52% less fat • 36% fewer calories • 64% more vitamin C than the original recipe—see the comparison. This delicious salad is traditionally served sliced and diced. We extended the cut to include fat and calories.
Prep Time:30 min
Start to Finish:30 min
makes:8 servings (1 2/3 cups each)
Salad
6 cups chopped romaine lettuce
2 cups shredded cooked chicken breast
1 medium yellow or green bell pepper, coarsely chopped
1 medium unpeeled cucumber, chopped
3 plum (Roma) tomatoes, chopped
2 oz Genoa salami, chopped (1/3 cup)
1 can (15 oz) Progresso® chick peas, drained, rinsed
1/2 cup pitted kalamata olives, halved
1/4 cup very thinly sliced red onion
1/2 cup torn fresh basil leaves
1 oz Parmesan cheese, shaved
Dressing
3 tablespoons olive oil
3 tablespoons balsamic vinegar
1 teaspoon Dijon mustard
1 teaspoon sugar
1/8 teaspoon coarse ground black pepper
1 clove garlic, finely chopped
1. In large bowl, toss all salad ingredients except cheese.
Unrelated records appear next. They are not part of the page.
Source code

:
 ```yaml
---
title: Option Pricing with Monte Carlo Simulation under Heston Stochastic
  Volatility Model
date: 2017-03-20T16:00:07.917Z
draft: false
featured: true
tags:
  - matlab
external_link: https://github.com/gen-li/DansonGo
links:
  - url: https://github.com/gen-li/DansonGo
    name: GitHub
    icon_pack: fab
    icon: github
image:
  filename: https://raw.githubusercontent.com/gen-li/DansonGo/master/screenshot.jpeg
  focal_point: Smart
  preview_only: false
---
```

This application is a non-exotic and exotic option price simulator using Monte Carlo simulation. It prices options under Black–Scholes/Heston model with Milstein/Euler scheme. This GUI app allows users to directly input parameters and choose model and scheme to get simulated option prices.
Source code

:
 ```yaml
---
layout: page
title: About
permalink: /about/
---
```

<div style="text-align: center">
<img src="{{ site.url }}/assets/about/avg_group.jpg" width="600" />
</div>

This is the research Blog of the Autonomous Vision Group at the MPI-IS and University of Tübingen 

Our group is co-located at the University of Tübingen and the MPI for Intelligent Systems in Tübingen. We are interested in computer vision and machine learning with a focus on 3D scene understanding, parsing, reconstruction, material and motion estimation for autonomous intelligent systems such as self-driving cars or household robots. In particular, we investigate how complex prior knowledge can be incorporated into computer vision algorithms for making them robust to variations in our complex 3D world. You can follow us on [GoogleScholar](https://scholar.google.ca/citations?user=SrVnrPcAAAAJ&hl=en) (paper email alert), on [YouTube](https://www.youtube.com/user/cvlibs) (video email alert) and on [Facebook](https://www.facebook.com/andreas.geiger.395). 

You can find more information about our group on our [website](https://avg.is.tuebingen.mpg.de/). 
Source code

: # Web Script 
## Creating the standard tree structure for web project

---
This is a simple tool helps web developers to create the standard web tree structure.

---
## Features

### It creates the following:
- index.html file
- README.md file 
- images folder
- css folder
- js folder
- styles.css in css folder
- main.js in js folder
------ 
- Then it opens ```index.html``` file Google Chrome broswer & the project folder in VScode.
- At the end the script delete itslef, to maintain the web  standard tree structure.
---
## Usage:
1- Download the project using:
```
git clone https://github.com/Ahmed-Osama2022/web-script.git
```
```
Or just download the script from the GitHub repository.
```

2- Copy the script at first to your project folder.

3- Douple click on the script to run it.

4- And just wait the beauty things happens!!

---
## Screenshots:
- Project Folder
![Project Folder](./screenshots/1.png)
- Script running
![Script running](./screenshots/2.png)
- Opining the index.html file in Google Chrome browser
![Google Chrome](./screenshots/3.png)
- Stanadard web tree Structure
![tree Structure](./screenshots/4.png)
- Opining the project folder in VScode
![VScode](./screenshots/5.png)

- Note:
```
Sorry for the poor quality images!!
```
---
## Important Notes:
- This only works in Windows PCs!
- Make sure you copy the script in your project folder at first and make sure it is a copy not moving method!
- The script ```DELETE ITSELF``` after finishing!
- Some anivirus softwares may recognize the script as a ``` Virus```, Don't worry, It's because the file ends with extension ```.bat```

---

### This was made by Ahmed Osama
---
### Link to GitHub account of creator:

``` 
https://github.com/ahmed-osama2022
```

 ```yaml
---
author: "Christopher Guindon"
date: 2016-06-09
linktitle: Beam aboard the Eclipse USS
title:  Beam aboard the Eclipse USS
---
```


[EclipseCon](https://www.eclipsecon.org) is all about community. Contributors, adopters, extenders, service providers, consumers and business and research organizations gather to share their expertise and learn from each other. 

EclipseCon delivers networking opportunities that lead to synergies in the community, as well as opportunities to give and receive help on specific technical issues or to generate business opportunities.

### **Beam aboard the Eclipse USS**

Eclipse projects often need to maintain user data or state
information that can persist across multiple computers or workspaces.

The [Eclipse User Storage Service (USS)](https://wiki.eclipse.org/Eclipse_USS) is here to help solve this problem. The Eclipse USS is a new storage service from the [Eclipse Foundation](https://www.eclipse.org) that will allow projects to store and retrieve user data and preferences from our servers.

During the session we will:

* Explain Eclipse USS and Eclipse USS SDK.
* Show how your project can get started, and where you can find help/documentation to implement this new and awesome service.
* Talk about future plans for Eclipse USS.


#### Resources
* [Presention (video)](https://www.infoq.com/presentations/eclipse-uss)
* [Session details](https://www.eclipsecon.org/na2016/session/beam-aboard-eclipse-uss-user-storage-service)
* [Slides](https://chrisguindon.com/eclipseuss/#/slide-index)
2. In small bowl, beat dressing ingredients with wire whisk until blended. Pour dressing over salad mixture; toss to coat. Top with cheese.
Nutritional Information
1 Serving: Calories 250 (Calories from Fat 110); Total Fat 12g (Saturated Fat 2 1/2g, Trans Fat 0g); Cholesterol 40mg; Sodium 320mg; Total Carbohydrate 19g (Dietary Fiber 4g, Sugars 4g); Protein 18g % Daily Value*: Vitamin A 50%; Vitamin C 70%; Calcium 10%; Iron 15% Exchanges: 1 Starch; 0 Other Carbohydrate; 0 Vegetable; 2 Lean Meat; 1 Fat Carbohydrate Choices: 1 MyPyramid Servings: 1 tsp Fats & Oils, 2 oz-equivalents Meat & Beans, 1 c Vegetables
*% Daily Values are based on a 2,000 calorie diet.